Kaseya, which specializes in IT systems management software, has acquired ObjAcct Inc., a developer of XML-based accounting software. The deal, expected to be announced November 4, could arm MSPs and corporate IT managers with an emerging type of financial management software. Here's the scoop.

Kaseya's move highlights the managed service market's continued evolution beyond traditional RMM (remote monitoring and management) and PSA (professional services automation) software.

ObjAcct, Inc. develops an XML-based accounting software suite. The software will allow MSPs and corporate IT managers to track and monetize the costs associated with delivering IT services, according to Kaseya CEO Gerald Blackie, who confirmed the deal.

According to an official Kaseya statement:
IT professionals will now be able to analyze and report combined technical and financial data to assist in the alignment of IT with the overall business goals of the organization...

...Kaseya now has all the ingredients necessary to complete its development of a fully integrated IT systems management solution encompassing money, people and IT assets, providing a genuinely new way to look at IT Systems Management and IT Service Management (ITSM).
Financial terms of the deal have not been disclosed, but word on the street says Kaseya had to make a multi-million-dollar commitment to acquire ObjAcct.

Over the past few years, Blackie has repeatedly mentioned his vision for providing an ERP-like financial platform for corporate IT departments and service providers.

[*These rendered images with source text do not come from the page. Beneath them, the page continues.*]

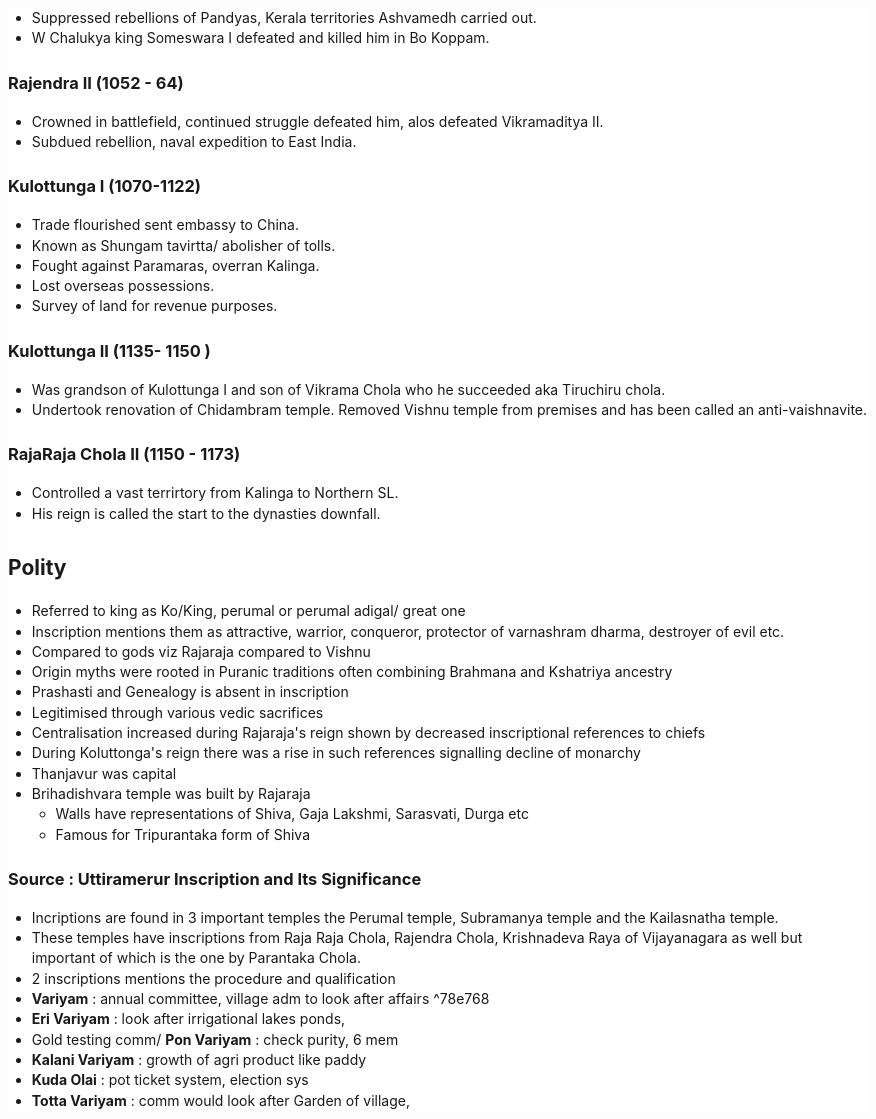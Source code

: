 - Suppressed rebellions of Pandyas, Kerala territories Ashvamedh carried out.
- W Chalukya king Someswara I defeated and killed him in Bo Koppam.

### Rajendra II (1052 - 64)

- Crowned in battlefield, continued struggle defeated him, alos defeated Vikramaditya II.
- Subdued rebellion, naval expedition to East India.

### Kulottunga I (1070-1122)

- Trade flourished sent embassy to China.
- Known as Shungam tavirtta/ abolisher of tolls.
- Fought against Paramaras, overran Kalinga.
- Lost overseas possessions.
- Survey of land for revenue purposes.

### Kulottunga II (1135- 1150 )

- Was grandson of Kulottunga I and son of Vikrama Chola who he succeeded aka Tiruchiru chola.
- Undertook renovation of Chidambram temple. Removed Vishnu temple from premises and has been called an anti-vaishnavite.


### RajaRaja Chola II (1150 - 1173) 

- Controlled a vast terrirtory from Kalinga to Northern SL. 
- His reign is called the start to the dynasties downfall. 

## Polity

- Referred to king as Ko/King, perumal or perumal adigal/ great one
- Inscription mentions them as attractive, warrior, conqueror, protector of varnashram dharma, destroyer of evil etc.
- Compared to gods viz Rajaraja compared to Vishnu
- Origin myths were rooted in Puranic traditions often combining Brahmana and Kshatriya ancestry
- Prashasti and Genealogy is absent in inscription
- Legitimised through various vedic sacrifices
- Centralisation increased during Rajaraja's reign shown by decreased inscriptional references to chiefs
- During Koluttonga's reign there was a rise in such references signalling decline of monarchy
- Thanjavur was capital
- Brihadishvara temple was built by Rajaraja
    - Walls have representations of Shiva, Gaja Lakshmi, Sarasvati, Durga etc
    - Famous for Tripurantaka form of Shiva

### Source : Uttiramerur Inscription and Its Significance

- Incriptions are found in 3 important temples the Perumal temple, Subramanya temple and the Kailasnatha temple.
- These temples have inscriptions from Raja Raja Chola, Rajendra Chola, Krishnadeva Raya of Vijayanagara as well but important of which is the one by Parantaka Chola.
- 2 inscriptions mentions the procedure and qualification
- **Variyam** : annual committee, village adm to look after affairs ^78e768
- **Eri Variyam** : look after irrigational lakes ponds,
- Gold testing comm/ **Pon Variyam** : check purity, 6 mem
- **Kalani Variyam** : growth of agri product like paddy
- **Kuda Olai** : pot ticket system, election sys
- **Totta Variyam** : comm would look after Garden of village,
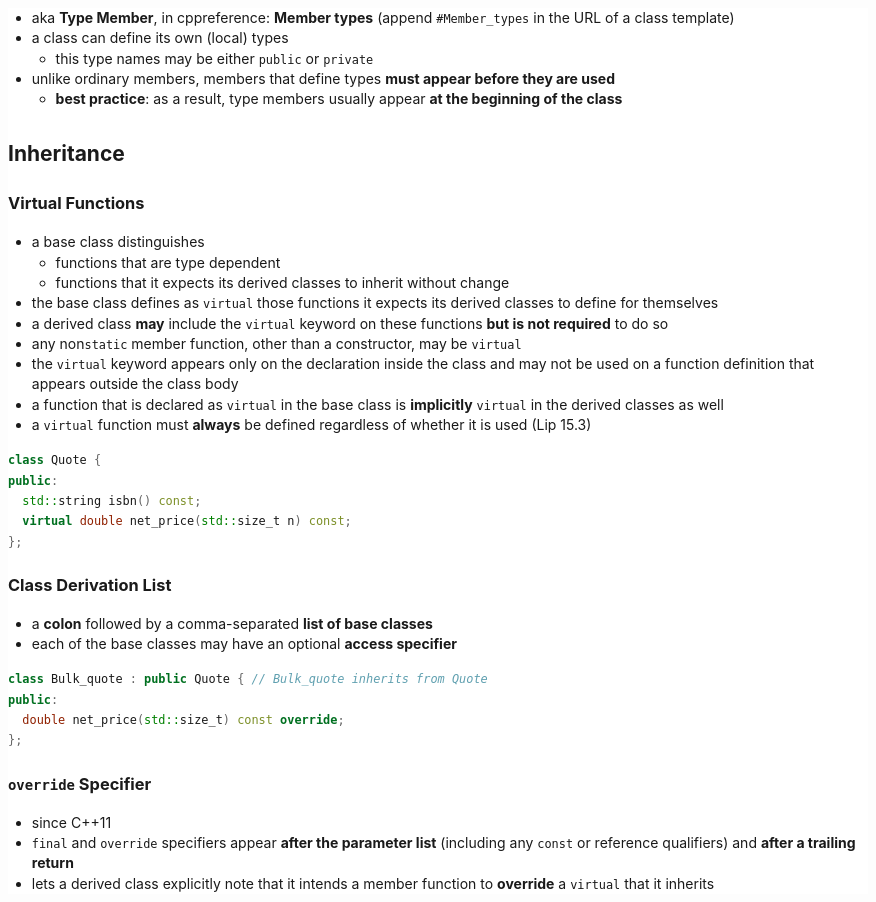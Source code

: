 - aka **Type Member**, in cppreference: **Member types** (append `#Member_types` in the URL of a class template)
- a class can define its own (local) types
  - this type names may be either `public` or `private`
- unlike ordinary members, members that define types **must appear before they are used**
  - **best practice**: as a result, type members usually appear **at the beginning of the class**

## Inheritance

### Virtual Functions

- a base class distinguishes
  - functions that are type dependent
  - functions that it expects its derived classes to inherit without change
- the base class defines as `virtual` those functions it expects its derived classes to define for themselves
- a derived class **may** include the `virtual` keyword on these functions **but is not required** to do so
- any non`static` member function, other than a constructor, may be `virtual`
- the `virtual` keyword appears only on the declaration inside the class and may not be used on a function definition that appears outside the class body
- a function that is declared as `virtual` in the base class is **implicitly** `virtual` in the derived classes as well
- a `virtual` function must **always** be defined regardless of whether it is used (Lip 15.3)

```cpp
class Quote {
public:
  std::string isbn() const;
  virtual double net_price(std::size_t n) const;
};
```

### Class Derivation List

- a **colon** followed by a comma-separated **list of base classes**
- each of the base classes may have an optional **access specifier**

```cpp
class Bulk_quote : public Quote { // Bulk_quote inherits from Quote
public:
  double net_price(std::size_t) const override;
};
```

### `override` Specifier

- since C++11
- `final` and `override` specifiers appear **after the parameter list** (including any `const` or reference qualifiers) and **after a trailing return**
- lets a derived class explicitly note that it intends a member function to **override** a `virtual` that it inherits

Part of that vision involved Kaseya's 2009 buyout of Datatune, Inc.'s assets. Datatune had developed a Billing for IT Services application -- which sounds somewhat similar to PSA (professional services automation) software. Lump the Datatune deal together with this week's ObjAcct buyout, and Kaseya seems serious about linking financial management to the IT services industry.

Beyond Traditional Managed Services

No doubt, the traditional RMM (remote monitoring and management) and PSA (professional services automation) software markets are moving in multiple directions. Among some of the noteworthy moves so far in 2010...
  • During the Kaseya Connect conference in June 2010, Blackie mentioned that Kaseya was marching toward the $100 million annual revenues mark. As part of that effort, Kaseya has diversified beyond traditional on-premise IT management software to introduce a range of SaaS offerings. Kaseya has also been developing Business Center PSA software.
  • Autotask has pushed beyond PSA to acquire VARStreet, which helps IT service providers with product sourcing.
  • CA Technologies acquired Nimsoft to focus more on cloud computing and mid-market managed services.
  • ConnectWise has pushed beyond its PSA roots, using its ConnectWise Capital arm to invest in LabTech Software (RMM) and CharTec (hardware as a service). We're watching ConnectWise closely this week; more moves could be coming during the ConnectWise IT Nation conference in Orlando, Fla.
  • Level Platforms has focused increasingly on cloud monitoring capabilities and relationships with Intel, Hewlett-Packard and Microsoft while also preparing the Managed Workplace 2011 platform.
  • ManageEngine has launched a "light" edition of its managed services software, while exploring close synergies with sister company Zoho -- which specializes in SaaS.
  • N-able has been promoting a freemium software strategy that arms MSPs with endpoint security and data protection options.
  • PacketTrap, now owned by Quest Software, has been focusing more and more of its monitoring and management efforts on the network rather than basic endpoint management.
  • Tigerpaw Software, which focus on PSA and CRM software, has been help VARs and MSPs to connect the dots between  voice and IP opportunities.
  • Zenith Infotech has pushed beyond remote management and BDR (backup/disaster recovery) to introduce hybrid cloud services (called SmartStyle) while sister company Vu TelePresence focuses on next-generation video conferencing.
  • Did I miss any moves? It's been a long day so please don't flame me. Instead, post a comment or email me (joe [at] NineLivesMediaInc [dot] com) your perspectives.

Back to the Future

In some ways, Kaseya's strategy reminds me of a former strategy at CA Technologies. Around 2001, CA promoted a solution called i-Can ASP. The effort was designed to help service providers meter and bill for their IT services. The effort ultimately failed because the ASP (application service provider) model imploded, plus CA was suffering from management turmoil.

Now, Kaseya is putting a different spin on financial management tied to IT services. And the effort includes key financial management experts. A prime example: It sounds like Lee Mellinger, president and CEO of ObjAcct, Inc., has joined Kaseya as part of this week's buyout. Mellinger previously held key roles at eLedger.com, Anteq Software Corp. (acquired by Kaleden Online Ventures in 1999) and Solomon Software, according to Mellinger's LinkedIn profile.

We'll be watching to see how Kaseya leverages Mellinger's talents and the ObjAcct code base.